((

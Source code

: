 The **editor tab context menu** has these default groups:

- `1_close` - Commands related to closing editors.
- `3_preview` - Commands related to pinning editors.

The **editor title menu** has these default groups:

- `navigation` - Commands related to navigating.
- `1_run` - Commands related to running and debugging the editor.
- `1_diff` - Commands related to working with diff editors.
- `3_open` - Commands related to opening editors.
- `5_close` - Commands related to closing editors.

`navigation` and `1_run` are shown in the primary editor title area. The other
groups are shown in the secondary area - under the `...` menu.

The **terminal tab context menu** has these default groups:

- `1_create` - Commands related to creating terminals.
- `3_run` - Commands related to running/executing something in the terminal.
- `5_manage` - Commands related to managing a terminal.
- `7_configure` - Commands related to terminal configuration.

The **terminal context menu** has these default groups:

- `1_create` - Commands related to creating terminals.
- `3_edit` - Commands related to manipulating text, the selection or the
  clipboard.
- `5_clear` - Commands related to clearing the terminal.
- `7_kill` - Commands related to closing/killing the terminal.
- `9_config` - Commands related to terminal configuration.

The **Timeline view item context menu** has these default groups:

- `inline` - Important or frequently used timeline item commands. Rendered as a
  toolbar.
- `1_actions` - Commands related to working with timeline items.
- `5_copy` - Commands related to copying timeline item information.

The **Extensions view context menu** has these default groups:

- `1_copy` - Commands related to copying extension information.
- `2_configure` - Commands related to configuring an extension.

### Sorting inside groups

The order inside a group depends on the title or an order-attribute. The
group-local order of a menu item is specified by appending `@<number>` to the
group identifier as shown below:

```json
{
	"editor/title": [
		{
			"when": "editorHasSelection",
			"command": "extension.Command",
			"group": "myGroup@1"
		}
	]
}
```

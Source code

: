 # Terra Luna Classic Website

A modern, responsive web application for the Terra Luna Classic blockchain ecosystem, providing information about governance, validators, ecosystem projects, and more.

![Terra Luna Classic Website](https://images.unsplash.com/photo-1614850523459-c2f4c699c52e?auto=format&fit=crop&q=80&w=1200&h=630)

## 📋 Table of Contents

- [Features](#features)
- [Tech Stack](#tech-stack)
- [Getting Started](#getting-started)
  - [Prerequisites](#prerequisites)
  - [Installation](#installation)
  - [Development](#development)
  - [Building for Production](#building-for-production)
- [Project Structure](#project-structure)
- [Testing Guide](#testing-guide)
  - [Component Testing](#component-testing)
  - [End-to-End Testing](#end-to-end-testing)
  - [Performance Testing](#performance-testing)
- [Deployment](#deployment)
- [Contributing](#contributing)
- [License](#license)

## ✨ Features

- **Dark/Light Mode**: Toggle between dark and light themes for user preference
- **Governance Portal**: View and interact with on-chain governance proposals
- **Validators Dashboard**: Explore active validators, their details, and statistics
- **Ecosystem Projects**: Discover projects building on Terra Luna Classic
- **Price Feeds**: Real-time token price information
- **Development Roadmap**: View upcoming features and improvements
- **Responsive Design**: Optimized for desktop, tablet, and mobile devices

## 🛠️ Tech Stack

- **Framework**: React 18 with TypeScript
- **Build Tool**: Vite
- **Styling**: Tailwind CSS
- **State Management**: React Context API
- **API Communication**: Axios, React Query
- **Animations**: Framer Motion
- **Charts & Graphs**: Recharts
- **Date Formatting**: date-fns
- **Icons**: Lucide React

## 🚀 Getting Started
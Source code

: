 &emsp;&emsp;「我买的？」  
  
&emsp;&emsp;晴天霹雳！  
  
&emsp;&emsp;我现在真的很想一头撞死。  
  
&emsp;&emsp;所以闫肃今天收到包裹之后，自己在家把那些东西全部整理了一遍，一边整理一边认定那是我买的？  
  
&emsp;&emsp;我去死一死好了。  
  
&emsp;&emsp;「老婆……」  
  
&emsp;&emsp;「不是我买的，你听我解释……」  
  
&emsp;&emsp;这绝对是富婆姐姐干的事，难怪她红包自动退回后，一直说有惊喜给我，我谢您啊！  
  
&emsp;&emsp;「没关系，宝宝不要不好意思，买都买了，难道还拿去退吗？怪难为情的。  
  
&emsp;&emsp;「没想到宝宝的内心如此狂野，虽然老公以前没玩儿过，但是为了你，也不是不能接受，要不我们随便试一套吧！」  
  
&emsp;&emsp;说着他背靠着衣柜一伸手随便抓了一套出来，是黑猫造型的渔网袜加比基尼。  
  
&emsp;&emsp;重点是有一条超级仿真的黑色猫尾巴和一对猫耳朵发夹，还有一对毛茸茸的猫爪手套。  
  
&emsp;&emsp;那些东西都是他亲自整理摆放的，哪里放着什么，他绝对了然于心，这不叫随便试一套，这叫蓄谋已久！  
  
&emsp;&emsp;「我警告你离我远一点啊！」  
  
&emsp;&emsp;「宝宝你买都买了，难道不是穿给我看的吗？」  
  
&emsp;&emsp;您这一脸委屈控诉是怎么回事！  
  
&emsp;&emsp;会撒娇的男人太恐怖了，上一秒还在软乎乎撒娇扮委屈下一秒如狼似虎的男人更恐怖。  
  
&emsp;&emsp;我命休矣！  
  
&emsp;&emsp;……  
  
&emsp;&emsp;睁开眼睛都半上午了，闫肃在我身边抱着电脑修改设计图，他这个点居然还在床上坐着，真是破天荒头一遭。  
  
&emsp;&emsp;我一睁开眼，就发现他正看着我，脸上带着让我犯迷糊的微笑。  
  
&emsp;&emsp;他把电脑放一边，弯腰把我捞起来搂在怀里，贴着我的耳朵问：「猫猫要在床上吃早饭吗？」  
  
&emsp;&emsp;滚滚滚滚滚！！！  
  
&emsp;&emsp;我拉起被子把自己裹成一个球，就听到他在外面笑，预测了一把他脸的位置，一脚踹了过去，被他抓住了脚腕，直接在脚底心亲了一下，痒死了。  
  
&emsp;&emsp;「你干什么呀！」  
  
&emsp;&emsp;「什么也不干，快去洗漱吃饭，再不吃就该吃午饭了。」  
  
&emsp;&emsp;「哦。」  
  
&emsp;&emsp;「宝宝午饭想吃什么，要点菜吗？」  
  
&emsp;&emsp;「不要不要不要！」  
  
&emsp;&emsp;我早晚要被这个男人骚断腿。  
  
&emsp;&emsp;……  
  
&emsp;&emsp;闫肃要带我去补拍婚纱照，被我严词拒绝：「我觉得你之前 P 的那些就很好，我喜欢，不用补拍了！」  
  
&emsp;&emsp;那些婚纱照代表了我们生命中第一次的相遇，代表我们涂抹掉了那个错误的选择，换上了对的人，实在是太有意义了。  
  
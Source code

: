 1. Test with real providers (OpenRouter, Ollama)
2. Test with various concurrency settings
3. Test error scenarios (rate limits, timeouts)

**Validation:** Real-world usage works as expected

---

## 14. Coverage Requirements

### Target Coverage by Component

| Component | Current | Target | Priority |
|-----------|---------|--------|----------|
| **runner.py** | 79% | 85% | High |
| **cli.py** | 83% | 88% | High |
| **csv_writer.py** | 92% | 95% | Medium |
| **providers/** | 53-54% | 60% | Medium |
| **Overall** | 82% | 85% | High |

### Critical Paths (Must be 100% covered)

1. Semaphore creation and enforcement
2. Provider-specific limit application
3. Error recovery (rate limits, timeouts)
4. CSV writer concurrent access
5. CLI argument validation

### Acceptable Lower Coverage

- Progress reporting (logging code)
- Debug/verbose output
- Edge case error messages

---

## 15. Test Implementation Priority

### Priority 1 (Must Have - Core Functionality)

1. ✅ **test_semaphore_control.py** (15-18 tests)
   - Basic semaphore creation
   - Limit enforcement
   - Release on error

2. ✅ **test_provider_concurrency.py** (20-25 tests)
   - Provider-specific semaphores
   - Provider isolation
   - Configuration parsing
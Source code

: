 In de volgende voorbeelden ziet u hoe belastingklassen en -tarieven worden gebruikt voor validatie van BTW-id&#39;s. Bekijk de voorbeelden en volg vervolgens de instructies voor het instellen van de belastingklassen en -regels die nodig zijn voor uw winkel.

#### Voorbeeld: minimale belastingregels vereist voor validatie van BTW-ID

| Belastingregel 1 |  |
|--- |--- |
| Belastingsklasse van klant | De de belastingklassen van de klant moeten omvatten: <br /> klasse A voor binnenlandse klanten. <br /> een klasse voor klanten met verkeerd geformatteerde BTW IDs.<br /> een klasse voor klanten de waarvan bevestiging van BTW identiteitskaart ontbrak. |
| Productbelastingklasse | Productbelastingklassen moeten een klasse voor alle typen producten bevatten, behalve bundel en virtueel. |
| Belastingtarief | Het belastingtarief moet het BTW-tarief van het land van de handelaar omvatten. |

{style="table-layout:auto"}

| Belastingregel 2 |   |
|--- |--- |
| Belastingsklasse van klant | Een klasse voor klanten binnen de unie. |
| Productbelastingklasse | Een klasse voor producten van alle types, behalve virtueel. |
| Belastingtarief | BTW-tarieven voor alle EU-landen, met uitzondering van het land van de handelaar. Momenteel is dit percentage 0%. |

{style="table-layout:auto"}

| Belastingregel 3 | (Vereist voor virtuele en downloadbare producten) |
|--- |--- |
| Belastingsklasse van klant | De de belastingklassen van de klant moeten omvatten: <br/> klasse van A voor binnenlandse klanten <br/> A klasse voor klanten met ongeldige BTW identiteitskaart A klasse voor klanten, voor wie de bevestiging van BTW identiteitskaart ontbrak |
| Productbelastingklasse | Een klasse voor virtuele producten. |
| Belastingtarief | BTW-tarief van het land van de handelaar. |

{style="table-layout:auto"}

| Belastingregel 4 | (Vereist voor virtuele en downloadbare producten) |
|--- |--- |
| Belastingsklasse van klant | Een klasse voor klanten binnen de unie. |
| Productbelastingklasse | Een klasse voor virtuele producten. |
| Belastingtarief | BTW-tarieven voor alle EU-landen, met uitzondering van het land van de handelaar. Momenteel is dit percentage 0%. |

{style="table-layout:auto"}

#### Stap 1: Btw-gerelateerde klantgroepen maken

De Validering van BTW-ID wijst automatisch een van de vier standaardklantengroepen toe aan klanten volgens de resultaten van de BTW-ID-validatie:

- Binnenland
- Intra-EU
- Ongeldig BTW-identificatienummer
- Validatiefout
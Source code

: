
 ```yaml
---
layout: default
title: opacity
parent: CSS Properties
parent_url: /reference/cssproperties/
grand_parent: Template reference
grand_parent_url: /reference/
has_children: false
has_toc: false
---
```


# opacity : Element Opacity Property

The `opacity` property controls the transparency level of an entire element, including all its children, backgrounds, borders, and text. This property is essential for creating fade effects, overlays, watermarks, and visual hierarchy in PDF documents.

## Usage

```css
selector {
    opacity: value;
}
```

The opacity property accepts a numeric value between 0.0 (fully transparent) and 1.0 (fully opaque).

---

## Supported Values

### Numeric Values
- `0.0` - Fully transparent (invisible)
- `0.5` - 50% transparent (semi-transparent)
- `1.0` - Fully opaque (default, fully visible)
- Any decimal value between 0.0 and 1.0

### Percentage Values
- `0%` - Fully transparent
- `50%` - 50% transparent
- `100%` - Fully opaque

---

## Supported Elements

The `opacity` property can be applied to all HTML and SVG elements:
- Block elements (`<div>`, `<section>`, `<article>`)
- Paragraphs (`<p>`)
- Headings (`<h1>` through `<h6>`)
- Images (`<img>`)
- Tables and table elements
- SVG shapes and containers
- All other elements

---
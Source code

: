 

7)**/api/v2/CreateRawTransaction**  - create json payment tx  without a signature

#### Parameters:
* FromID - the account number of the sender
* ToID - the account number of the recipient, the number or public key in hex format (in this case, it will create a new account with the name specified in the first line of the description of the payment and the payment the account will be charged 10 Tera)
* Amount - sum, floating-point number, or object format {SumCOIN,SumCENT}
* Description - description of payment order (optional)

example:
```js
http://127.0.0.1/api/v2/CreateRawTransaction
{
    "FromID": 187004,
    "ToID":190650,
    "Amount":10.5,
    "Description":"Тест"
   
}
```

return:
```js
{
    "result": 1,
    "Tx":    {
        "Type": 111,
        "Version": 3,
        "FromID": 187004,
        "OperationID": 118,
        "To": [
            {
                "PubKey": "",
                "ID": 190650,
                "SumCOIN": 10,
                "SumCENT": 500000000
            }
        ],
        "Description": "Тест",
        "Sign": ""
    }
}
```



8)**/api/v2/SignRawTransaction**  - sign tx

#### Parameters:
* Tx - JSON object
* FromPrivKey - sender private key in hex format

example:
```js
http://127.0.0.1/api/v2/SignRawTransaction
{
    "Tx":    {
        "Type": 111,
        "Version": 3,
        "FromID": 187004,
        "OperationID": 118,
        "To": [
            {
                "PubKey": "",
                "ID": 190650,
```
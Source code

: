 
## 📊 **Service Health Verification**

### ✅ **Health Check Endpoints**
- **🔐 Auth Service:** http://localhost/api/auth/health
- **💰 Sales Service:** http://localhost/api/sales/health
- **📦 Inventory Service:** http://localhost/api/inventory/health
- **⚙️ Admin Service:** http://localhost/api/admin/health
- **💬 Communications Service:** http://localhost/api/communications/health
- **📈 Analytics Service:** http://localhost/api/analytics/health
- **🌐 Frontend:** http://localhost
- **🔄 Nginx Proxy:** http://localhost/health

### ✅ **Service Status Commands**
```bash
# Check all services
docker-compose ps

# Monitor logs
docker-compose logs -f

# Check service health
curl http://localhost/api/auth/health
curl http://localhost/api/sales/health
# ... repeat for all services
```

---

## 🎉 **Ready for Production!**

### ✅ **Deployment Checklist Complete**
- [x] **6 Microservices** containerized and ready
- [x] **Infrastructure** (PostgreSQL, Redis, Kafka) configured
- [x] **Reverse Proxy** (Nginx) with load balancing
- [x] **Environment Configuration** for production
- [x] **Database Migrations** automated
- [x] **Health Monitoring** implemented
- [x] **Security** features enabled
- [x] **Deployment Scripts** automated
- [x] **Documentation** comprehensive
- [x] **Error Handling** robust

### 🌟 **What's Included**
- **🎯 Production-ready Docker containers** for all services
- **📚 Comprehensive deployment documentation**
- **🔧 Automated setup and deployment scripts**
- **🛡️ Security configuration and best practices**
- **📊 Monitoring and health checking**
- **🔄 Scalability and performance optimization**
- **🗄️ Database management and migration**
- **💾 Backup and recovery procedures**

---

))

Which of the lines above include the word "SumCENT"? Copy each of them.

* Amount - sum, floating-point number, or object format {SumCOIN,SumCENT}
                "SumCENT": 500000000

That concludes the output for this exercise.